New Mexico seems to be now. The leader is a freshman from Australia, Hugh Greenwood, who is averaging 3.0 assists and 6.6 points.

“We’re pleased,” Alford said. “He’s gone against some pretty quick point guards.”

Saturday will be another, USC’s 5-foot-7 Maurice Jones.

“He is key,” Alford said. “He makes them go on offense.”

Alford said that 6-9 Drew Gordon, a UCLA transfer, is doing well and gives the Lobos a “double-double player” (double figures in rebounding and scoring), and that injured Phillip McDonald is “just about ready to go again.”

Tony Snell, 6-7 forward, leads the Lobos in scoring with 13.5 points a game.

For Alford, being back on the USC campus brings a rush of memories. The 1984 U.S. Olympic men’s basketball team, of which he was a part, lived on the USC campus during the two weeks it took to win the gold medal under coach Bob Knight.

“I don’t think I’ve been back to the campus since then,” Alford said.

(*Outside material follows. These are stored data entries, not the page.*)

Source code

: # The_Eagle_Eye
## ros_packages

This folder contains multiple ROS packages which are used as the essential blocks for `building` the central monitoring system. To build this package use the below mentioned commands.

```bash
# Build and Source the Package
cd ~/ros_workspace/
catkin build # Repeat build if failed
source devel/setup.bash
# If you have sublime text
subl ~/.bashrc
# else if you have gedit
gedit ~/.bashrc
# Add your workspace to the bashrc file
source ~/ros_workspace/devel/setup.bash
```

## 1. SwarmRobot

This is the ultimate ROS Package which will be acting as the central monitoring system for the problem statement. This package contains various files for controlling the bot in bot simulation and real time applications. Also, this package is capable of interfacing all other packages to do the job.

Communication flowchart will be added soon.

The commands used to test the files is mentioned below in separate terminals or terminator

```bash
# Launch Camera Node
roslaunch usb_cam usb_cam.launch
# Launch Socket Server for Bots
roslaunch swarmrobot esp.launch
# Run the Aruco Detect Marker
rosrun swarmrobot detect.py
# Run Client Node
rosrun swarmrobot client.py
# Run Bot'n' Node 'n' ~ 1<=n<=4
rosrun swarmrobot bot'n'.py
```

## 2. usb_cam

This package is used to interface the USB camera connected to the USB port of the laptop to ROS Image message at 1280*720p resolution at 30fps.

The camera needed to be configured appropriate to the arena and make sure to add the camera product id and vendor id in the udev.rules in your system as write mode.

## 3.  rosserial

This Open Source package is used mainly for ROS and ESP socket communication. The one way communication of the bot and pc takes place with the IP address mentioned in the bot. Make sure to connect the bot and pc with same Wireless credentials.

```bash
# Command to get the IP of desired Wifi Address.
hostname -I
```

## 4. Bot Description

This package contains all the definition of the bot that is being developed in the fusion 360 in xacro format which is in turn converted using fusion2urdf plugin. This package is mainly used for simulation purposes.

That Olympic gold medal shares the top spot on Alford’s memory podium with the NCAA title he and his Indiana Hoosiers won in 1987 under Knight. At Indiana, Alford, a high-scoring guard, was a three-time All-Big Ten player and a first-team All-American one season.

“It’s a hard call to pick between those two,” said Alford, who said he went back to Bloomington last week for the Stetson-Indiana game and a 25-year reunion of members from that NCAA title team.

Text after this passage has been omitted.